El problema de la selección de los pacientes para el proceder invasivo, es la limitada sensibilidad de las pruebas no invasivas )(16) La sensibilidad de las gammagrafías de perfusión miocárdica está en torno al 85-90%, con una especificidad del 70-80%(16)Un porcentaje elevado de pacientes con enfermedad coronaria significativa puede pasar inadvertido y, en otro aún mayor, puede practicarse innecesariamente un cateterismo cardíaco. La coronariografía aporta su elevada sensibilidad para la detección de lesiones coronarias significativas, cercana al 100%, lo que permite identificar precozmente subgrupos de enfermos cuyo pronóstico mejora con revascularización (enfermedad del tronco común, enfermedad multivaso, disfunción ventricular y afectación grave proximal de la arteria descendente anterior)(16)

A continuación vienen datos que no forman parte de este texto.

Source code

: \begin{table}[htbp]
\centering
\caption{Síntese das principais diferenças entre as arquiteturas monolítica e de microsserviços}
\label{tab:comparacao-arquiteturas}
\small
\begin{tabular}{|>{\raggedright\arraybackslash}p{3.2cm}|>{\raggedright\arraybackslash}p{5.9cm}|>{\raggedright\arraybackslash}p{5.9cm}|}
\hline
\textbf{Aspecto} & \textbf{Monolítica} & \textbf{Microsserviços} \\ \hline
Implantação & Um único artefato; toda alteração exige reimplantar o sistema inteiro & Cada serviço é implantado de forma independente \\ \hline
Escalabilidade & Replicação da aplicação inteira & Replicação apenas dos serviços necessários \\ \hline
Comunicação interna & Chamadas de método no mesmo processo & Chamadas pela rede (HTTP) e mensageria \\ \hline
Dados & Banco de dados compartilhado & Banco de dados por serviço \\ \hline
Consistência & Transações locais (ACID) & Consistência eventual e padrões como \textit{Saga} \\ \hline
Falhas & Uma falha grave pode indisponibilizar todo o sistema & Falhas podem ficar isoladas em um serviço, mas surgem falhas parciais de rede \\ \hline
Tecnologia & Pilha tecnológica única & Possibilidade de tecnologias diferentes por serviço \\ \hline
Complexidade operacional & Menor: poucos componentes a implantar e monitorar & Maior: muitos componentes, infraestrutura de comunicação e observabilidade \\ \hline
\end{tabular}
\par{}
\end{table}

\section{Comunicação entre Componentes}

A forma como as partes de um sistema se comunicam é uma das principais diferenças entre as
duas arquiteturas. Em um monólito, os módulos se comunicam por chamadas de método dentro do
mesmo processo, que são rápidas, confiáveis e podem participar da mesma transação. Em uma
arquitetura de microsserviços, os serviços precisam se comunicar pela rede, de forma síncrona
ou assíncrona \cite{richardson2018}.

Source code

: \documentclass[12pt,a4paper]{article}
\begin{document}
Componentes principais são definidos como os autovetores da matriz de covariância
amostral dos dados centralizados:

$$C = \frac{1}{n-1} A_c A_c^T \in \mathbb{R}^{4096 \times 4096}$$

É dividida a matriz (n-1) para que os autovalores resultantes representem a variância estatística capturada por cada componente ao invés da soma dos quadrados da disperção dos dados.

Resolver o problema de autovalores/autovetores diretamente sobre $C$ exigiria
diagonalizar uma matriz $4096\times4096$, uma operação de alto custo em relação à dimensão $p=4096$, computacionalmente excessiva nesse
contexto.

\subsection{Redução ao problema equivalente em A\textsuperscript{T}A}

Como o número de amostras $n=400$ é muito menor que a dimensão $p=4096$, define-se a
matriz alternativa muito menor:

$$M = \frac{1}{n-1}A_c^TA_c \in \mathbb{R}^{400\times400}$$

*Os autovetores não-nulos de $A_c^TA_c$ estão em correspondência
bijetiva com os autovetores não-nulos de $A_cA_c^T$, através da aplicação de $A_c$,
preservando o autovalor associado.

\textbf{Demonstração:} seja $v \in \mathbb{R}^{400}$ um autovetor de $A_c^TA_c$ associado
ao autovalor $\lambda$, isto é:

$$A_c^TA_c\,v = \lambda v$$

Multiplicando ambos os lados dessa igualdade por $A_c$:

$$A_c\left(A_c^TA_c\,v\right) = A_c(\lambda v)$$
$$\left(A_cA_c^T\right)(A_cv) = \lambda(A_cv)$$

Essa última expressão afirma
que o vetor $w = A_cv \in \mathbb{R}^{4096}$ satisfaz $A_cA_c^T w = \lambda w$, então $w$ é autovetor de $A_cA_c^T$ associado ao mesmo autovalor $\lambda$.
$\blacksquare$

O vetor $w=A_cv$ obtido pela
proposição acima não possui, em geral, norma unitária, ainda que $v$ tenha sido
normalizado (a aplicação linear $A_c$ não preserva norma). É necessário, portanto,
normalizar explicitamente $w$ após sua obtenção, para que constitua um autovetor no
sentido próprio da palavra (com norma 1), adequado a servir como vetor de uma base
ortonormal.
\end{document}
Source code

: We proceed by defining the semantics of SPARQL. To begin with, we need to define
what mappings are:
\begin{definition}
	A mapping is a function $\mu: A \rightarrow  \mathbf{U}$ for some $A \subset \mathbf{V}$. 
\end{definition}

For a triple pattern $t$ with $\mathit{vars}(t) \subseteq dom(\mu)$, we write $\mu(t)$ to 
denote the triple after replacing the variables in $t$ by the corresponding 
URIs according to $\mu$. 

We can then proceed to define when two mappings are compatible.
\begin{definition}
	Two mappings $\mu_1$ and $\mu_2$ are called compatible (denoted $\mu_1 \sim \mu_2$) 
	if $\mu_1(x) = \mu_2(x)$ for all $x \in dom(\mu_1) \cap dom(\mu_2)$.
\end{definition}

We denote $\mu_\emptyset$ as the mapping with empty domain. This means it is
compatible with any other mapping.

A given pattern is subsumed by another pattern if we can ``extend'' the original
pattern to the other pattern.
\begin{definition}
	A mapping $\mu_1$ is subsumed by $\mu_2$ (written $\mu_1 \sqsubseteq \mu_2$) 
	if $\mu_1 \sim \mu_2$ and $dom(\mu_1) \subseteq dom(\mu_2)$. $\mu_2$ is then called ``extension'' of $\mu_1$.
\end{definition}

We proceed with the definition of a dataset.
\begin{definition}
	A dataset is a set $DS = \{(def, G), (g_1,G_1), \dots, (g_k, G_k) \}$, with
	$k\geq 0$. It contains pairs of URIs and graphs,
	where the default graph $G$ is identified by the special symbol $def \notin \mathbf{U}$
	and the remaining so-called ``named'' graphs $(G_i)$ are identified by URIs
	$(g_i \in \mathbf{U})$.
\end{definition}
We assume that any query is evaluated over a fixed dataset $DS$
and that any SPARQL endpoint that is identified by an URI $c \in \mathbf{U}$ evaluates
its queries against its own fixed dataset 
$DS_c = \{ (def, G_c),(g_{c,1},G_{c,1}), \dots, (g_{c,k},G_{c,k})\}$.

Se ha reportado por los autores del estudio GUARANTEE que el 82% de los 1 457 pacientes ingresados y sometidos a cateterismo por AI, tuvieron una enfermedad coronaria significativa(17), es decir, una obstrucción de mas del 50% de la luz de la arteria coronaria. Los pacientes con AI tienen enfermedad coronaria más extensa que los que tienen angina estable o un primer IMA(18)

Se ha reportado que la distribución aproximada de la enfermedad coronaria en el SCA sin elevación del S-T es de la siguiente manera: 15% para la enfermedad de un vaso, 35% dos vasos y 50% enfermedad de tres vasos, con un 5-10% de enfermedad significativa del tronco común de la arteria coronaria izquierda (18,19-22) Estos datos han sido obtenidos tanto en estudios angiográficos como en series necrópsicas, en las que también se ha observado una mayor frecuencia de lesiones excéntricas en los pacientes con AI (22)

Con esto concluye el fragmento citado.